One often-overlooked aspect of planning for your financial future is insurance protection, specifically life insurance coverage. Through life insurance, individuals have the option to transfer the risk of financial loss from a death to a life insurance company.
In exchange for a monthly or annual premium, the insurance company promises to pay a set amount of funds, income-tax free, to the beneficiaries listed on a life insurance policy. This eases monetary burdens like final expenses, debts like a mortgage balance or joint credit cards, or replacement of income for some period of time.

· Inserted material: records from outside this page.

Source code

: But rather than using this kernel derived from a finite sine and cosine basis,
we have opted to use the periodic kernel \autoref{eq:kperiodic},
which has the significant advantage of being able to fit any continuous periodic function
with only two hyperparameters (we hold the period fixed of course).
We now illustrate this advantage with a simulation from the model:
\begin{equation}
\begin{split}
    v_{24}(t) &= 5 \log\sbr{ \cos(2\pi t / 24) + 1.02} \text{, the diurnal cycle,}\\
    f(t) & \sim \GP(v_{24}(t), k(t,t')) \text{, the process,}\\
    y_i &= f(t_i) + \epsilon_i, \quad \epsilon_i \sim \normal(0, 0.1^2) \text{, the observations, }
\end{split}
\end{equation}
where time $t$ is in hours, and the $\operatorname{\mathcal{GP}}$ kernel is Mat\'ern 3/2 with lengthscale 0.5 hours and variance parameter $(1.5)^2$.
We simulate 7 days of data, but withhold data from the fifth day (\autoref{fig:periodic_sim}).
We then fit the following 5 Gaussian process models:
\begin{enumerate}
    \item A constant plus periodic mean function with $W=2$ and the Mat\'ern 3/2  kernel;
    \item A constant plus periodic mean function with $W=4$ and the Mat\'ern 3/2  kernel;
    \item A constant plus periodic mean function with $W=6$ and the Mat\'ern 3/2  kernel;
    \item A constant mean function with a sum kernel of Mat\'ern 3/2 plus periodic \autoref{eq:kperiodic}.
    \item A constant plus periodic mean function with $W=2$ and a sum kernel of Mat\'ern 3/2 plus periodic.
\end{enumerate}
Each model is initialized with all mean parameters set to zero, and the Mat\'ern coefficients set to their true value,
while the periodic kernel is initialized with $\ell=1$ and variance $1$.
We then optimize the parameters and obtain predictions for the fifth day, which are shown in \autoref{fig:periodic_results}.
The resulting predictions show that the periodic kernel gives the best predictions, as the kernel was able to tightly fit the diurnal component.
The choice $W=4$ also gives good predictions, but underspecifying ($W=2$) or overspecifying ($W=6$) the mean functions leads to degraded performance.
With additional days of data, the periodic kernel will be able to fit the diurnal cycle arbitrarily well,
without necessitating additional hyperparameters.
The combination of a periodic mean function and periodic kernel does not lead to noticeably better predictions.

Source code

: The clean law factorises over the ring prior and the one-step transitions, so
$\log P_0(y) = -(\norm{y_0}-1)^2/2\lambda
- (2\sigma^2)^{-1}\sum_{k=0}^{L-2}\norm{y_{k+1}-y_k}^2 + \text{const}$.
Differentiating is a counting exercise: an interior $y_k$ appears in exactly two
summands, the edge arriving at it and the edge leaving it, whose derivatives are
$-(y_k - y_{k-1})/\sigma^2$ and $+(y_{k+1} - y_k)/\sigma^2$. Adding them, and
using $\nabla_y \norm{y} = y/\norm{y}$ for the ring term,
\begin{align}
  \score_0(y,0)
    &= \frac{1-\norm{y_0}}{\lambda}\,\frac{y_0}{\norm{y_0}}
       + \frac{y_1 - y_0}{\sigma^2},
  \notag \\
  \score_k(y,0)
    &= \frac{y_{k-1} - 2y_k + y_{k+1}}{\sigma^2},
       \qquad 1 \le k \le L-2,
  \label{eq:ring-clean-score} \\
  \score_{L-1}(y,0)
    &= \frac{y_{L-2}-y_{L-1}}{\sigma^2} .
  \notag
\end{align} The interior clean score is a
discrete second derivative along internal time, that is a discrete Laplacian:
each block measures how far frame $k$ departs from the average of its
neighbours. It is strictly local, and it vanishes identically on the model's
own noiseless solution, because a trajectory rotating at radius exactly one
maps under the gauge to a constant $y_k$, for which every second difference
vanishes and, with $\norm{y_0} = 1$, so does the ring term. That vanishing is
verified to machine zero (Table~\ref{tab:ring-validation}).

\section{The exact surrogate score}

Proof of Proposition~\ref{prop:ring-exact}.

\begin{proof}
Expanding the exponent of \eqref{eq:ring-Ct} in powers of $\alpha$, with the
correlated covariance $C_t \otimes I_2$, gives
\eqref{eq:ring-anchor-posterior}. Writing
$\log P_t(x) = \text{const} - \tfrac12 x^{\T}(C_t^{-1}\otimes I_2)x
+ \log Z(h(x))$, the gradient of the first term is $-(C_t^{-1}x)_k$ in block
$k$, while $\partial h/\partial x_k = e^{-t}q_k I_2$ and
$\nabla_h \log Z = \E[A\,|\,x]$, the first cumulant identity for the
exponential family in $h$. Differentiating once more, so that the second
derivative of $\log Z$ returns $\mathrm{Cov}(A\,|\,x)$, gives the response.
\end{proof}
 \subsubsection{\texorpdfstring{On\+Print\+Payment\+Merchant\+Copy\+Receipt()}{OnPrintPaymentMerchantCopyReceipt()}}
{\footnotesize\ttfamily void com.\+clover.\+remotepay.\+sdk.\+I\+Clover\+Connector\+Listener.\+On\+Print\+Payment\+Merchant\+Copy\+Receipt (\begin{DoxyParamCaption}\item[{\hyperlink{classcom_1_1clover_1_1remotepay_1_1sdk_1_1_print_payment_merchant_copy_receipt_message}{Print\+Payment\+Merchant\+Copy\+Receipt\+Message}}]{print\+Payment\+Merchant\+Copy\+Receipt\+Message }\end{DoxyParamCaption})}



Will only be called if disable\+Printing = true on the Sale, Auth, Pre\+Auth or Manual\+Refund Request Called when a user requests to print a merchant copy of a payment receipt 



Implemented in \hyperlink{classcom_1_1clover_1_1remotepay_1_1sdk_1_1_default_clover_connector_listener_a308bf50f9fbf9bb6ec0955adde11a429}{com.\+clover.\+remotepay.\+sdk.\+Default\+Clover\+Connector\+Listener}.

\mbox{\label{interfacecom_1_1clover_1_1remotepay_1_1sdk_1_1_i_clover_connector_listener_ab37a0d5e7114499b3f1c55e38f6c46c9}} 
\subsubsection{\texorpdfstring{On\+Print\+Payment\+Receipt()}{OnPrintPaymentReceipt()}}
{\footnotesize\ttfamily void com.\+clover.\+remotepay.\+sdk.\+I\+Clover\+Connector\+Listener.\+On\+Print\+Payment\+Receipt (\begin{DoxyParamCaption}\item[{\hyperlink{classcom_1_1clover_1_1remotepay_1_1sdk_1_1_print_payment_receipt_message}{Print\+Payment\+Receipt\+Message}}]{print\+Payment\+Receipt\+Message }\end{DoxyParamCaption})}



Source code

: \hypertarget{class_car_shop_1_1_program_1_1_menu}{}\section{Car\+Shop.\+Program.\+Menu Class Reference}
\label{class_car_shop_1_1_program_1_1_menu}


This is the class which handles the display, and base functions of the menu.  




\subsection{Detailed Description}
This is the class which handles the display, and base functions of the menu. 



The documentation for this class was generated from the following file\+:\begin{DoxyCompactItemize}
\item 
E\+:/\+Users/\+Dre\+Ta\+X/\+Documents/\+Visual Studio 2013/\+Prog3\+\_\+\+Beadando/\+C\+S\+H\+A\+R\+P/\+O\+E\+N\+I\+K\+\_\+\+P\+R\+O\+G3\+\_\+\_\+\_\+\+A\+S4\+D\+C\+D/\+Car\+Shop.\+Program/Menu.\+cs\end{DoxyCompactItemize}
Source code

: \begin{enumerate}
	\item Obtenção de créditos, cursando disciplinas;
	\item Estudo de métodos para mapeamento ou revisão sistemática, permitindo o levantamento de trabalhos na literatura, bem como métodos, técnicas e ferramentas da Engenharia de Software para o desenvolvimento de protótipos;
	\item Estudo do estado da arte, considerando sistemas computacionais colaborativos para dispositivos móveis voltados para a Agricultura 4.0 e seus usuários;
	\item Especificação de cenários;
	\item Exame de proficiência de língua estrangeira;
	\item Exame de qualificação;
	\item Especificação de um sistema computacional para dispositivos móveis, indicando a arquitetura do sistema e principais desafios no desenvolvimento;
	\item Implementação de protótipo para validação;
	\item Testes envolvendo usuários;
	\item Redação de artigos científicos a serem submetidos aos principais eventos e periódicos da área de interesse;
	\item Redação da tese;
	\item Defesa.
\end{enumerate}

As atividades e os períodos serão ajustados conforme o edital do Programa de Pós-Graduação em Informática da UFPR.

Although it can offer substantial financial relief, most people avoid the life insurance discussion and planning process because the process of selecting the “right” policy is cumbersome. However, breaking down your options into the two broad categories of insurance –whole life (permanent) and term life (temporary) – makes the decision easier.
Jump to a section:
- Getting to Know the Life Insurance Industry
- Term Life Insurance Explained
- Is Term Life Insurance Worth It?
Getting to Know the Life Insurance Industry
There are more than 600,000 direct life insurance company employees offering coverage to qualified individuals in the United States. The sheer number of licensed agents recommending life insurance products is overwhelming, which can make the process of choosing the best-fit policy and coverage type a challenge.
Permanent or Whole Life Insurance
Permanent life insurance provides long-term coverage that lasts as long as the insured person lives, so long as premiums are paid. This type of policy also builds cash value over time – an internal component of a permanent life policy that may be used for financial needs in the future.
While some refer to permanent insurance as whole life, this category of life insurance may include whole, universal, guaranteed, or variable policies. Premiums paid for permanent insurance can be fixed or adjustable over time, and the cost is typically higher than similar coverage with term policies.
Temporary Life Insurance
Conversely, term insurance is temporary life insurance protection. Instead of insuring coverage over one’s entire life, term policies expire after a specific term, typically 10, 15, 20, or 30 years. Individuals can select the term that best suits their financial needs, but they should recognize that coverage no longer exists when the term ends. Premiums for term life insurance policies are fixed, as is the total benefit paid to beneficiaries.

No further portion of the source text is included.